=== Begin Enclosure ===

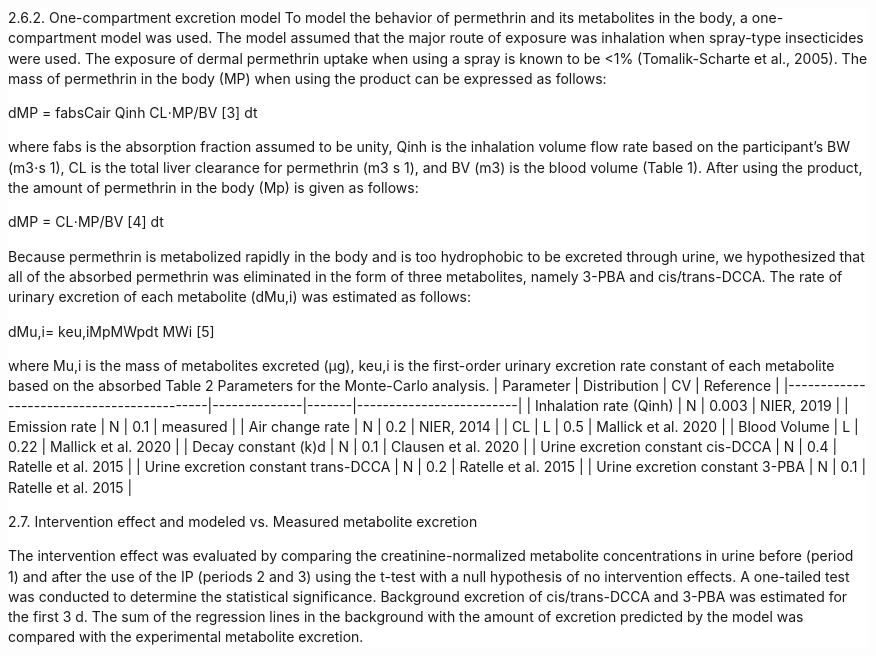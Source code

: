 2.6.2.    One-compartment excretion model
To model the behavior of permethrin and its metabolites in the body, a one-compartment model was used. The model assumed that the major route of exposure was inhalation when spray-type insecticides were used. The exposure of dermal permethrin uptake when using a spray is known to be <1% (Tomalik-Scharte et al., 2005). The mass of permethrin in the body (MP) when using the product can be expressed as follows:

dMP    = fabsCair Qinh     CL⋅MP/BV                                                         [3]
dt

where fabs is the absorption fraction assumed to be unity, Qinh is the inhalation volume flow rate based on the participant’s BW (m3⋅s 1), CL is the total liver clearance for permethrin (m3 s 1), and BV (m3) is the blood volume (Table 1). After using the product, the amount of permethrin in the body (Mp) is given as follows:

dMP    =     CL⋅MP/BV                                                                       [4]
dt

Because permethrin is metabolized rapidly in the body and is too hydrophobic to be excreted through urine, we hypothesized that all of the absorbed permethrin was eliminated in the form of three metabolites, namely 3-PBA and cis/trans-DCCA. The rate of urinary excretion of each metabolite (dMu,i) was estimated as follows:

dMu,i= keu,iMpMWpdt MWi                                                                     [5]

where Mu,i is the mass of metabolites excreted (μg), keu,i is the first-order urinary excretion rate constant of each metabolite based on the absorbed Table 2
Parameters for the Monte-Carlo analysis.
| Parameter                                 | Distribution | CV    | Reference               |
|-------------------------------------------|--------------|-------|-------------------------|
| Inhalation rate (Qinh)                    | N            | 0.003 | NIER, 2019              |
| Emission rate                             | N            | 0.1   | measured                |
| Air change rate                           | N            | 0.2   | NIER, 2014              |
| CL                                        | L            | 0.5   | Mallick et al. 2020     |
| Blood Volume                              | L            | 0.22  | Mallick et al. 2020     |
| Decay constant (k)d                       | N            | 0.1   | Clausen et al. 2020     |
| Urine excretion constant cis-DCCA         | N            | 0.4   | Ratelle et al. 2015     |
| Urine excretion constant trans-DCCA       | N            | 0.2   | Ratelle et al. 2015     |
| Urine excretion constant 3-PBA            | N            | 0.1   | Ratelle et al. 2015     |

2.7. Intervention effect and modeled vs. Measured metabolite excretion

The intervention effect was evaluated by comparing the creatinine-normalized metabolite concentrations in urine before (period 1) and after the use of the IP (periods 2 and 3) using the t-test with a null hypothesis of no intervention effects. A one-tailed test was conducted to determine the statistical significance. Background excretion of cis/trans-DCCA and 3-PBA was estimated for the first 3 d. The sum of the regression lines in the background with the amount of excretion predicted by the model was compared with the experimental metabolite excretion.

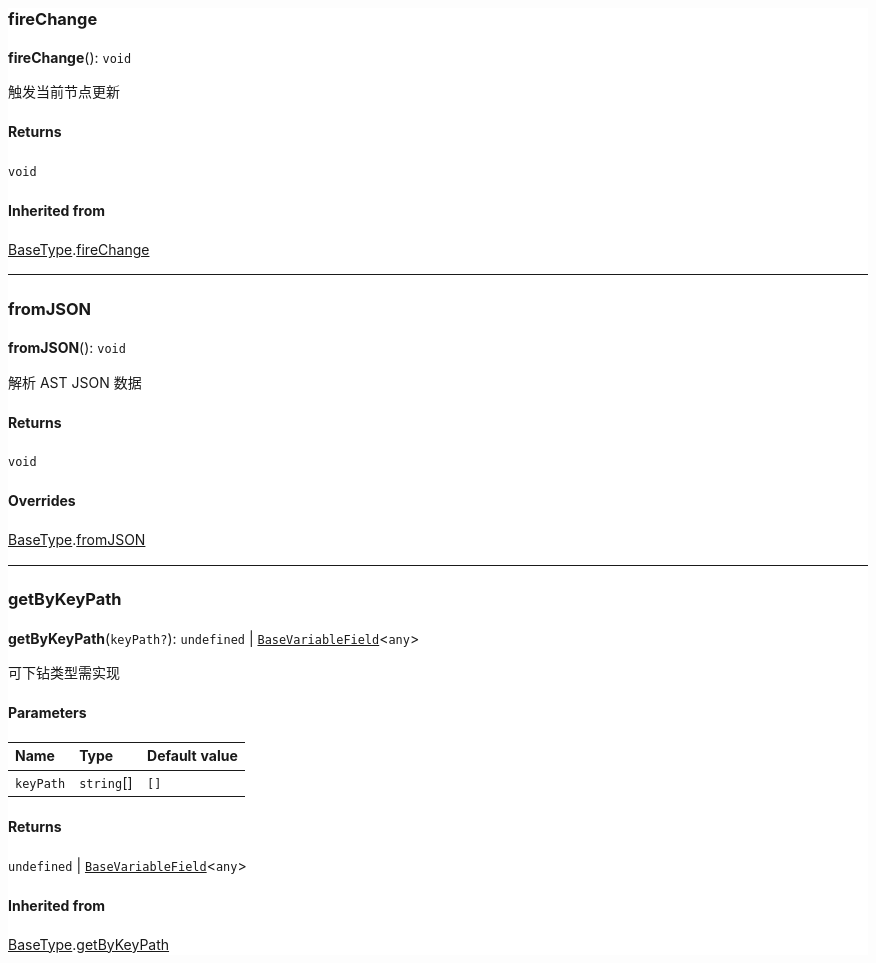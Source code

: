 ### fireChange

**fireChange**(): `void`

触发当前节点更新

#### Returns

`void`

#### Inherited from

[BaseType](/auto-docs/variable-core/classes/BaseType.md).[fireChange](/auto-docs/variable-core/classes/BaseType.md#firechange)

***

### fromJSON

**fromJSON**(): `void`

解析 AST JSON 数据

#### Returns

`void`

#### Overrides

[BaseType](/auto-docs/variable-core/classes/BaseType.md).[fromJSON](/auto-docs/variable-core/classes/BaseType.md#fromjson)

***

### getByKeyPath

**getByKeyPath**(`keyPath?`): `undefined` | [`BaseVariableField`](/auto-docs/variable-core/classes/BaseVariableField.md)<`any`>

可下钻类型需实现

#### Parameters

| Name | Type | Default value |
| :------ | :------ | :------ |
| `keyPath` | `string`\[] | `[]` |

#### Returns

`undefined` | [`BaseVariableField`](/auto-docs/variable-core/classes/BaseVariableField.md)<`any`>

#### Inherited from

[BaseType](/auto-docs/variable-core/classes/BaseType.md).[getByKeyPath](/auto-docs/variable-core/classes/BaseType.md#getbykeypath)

=== End Enclosure ===

**What you should do:** Scan the material above for "undefined". Copy every line where it appears.

**Result for this task:**
**getByKeyPath**(`keyPath?`): `undefined` | [`BaseVariableField`](/auto-docs/variable-core/classes/BaseVariableField.md)<`any`>
`undefined` | [`BaseVariableField`](/auto-docs/variable-core/classes/BaseVariableField.md)<`any`>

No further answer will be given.